-- ACTIVITY --
Look through the entries below and return all lines including the word "SQLalchemy".

===

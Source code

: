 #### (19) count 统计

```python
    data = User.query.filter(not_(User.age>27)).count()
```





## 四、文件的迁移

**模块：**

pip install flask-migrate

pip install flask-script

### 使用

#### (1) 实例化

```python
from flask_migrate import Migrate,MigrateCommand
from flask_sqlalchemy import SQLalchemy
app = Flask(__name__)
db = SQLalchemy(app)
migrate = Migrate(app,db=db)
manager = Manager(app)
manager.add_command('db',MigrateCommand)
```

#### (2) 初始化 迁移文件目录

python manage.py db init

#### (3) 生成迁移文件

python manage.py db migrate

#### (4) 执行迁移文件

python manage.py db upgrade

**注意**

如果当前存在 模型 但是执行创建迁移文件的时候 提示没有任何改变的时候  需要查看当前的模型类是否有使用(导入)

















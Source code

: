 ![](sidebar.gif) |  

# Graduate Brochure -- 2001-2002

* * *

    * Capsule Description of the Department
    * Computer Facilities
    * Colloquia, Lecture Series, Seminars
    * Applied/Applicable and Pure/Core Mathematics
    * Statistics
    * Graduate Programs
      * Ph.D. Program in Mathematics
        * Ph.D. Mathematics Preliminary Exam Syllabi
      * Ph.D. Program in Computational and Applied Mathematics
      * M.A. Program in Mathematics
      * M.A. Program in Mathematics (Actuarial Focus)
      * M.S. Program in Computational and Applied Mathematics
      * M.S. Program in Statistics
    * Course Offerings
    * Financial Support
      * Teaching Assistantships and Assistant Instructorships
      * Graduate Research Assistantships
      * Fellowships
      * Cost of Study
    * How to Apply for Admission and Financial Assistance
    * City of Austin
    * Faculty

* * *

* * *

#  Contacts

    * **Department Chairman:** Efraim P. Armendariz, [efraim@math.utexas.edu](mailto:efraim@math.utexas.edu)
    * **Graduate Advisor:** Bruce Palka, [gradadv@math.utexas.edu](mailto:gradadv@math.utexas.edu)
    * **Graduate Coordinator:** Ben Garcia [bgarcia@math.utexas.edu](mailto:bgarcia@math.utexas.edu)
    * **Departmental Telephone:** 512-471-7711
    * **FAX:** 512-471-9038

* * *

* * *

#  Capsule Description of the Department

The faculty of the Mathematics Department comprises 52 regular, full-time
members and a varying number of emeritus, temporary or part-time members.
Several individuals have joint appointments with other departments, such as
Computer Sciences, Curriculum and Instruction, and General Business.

===

-- SOLUTION --
from flask_sqlalchemy import SQLalchemy
db = SQLalchemy(app)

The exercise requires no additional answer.